- [Action item]: Could you restate all of the records below exactly, with the pictures left out?

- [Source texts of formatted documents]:
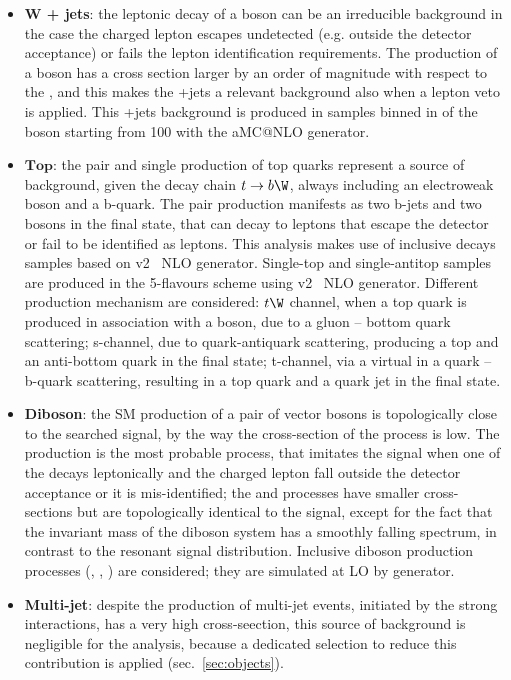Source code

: \begin{itemize}
  \item {\bf W + jets}: the leptonic decay of a \W boson can be an irreducible background in the case the charged lepton escapes undetected (e.g. outside the detector acceptance) or fails the lepton identification requirements. The production of a \W boson has a cross section larger by an order of magnitude with respect to the \Z, and this makes the \W+jets a relevant background also when a lepton veto is applied. This \W+jets background is produced in samples binned in \pt of the \W boson starting from 100 \GeV with the {\sc aMC@NLO} generator.%
  \item $\mathbf{Top}$: the pair and single production of top quarks represent a source of background, given the decay chain $t \rightarrow b \W$, always including an electroweak \W boson and a b-quark. The \ttbar pair production manifests as two b-jets and two \W bosons in the final state, that can decay to leptons that escape the detector or fail to be identified as leptons. This analysis makes use of \ttbar inclusive decays samples based on \POWHEG v2~\cite{bib:POWHEGst} NLO generator. Single-top and single-antitop samples are produced in the 5-flavours scheme using \POWHEG v2~\cite{bib:POWHEGtt} NLO generator. Different production mechanism are considered: $t \W$ channel, when a top quark is produced in association with a \W boson, due to a gluon -- bottom quark scattering; s-channel, due to quark-antiquark scattering, producing a top and an anti-bottom quark in the final state; t-channel, via a virtual \W in a quark -- b-quark scattering, resulting in a top quark and a quark jet in the final state.
  \item {\bf Diboson}: the SM production of a pair of vector bosons is topologically close to the searched signal, by the way the cross-section of the process is low. The \W\W production is the most probable process, that imitates the signal when one of the \W decays leptonically and the charged lepton fall outside the detector acceptance or it is mis-identified; the \W\Z and \Z\Z processes have smaller cross-sections but are topologically identical to the signal, except for the fact that the invariant mass of the diboson system has a smoothly falling spectrum, in contrast to the resonant signal distribution. Inclusive diboson production processes (\W\W, \W\Z, \Z\Z) are considered; they are simulated at LO by \PYTHIA generator.
  \item {\bf Multi-jet}: despite the production of multi-jet events, initiated by the strong interactions, has a very high cross-seection, this source of background is negligible for the analysis, because a dedicated selection to reduce this contribution is applied (sec.~\ref{sec:objects}).
\end{itemize}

- [Response]:
Source code

: \begin{itemize}
  \item {\bf W + jets}: the leptonic decay of a \W boson can be an irreducible background in the case the charged lepton escapes undetected (e.g. outside the detector acceptance) or fails the lepton identification requirements. The production of a \W boson has a cross section larger by an order of magnitude with respect to the \Z, and this makes the \W+jets a relevant background also when a lepton veto is applied. This \W+jets background is produced in samples binned in \pt of the \W boson starting from 100 \GeV with the {\sc aMC@NLO} generator.%
  \item $\mathbf{Top}$: the pair and single production of top quarks represent a source of background, given the decay chain $t \rightarrow b \W$, always including an electroweak \W boson and a b-quark. The \ttbar pair production manifests as two b-jets and two \W bosons in the final state, that can decay to leptons that escape the detector or fail to be identified as leptons. This analysis makes use of \ttbar inclusive decays samples based on \POWHEG v2~\cite{bib:POWHEGst} NLO generator. Single-top and single-antitop samples are produced in the 5-flavours scheme using \POWHEG v2~\cite{bib:POWHEGtt} NLO generator. Different production mechanism are considered: $t \W$ channel, when a top quark is produced in association with a \W boson, due to a gluon -- bottom quark scattering; s-channel, due to quark-antiquark scattering, producing a top and an anti-bottom quark in the final state; t-channel, via a virtual \W in a quark -- b-quark scattering, resulting in a top quark and a quark jet in the final state.
  \item {\bf Diboson}: the SM production of a pair of vector bosons is topologically close to the searched signal, by the way the cross-section of the process is low. The \W\W production is the most probable process, that imitates the signal when one of the \W decays leptonically and the charged lepton fall outside the detector acceptance or it is mis-identified; the \W\Z and \Z\Z processes have smaller cross-sections but are topologically identical to the signal, except for the fact that the invariant mass of the diboson system has a smoothly falling spectrum, in contrast to the resonant signal distribution. Inclusive diboson production processes (\W\W, \W\Z, \Z\Z) are considered; they are simulated at LO by \PYTHIA generator.
  \item {\bf Multi-jet}: despite the production of multi-jet events, initiated by the strong interactions, has a very high cross-seection, this source of background is negligible for the analysis, because a dedicated selection to reduce this contribution is applied (sec.~\ref{sec:objects}).
\end{itemize}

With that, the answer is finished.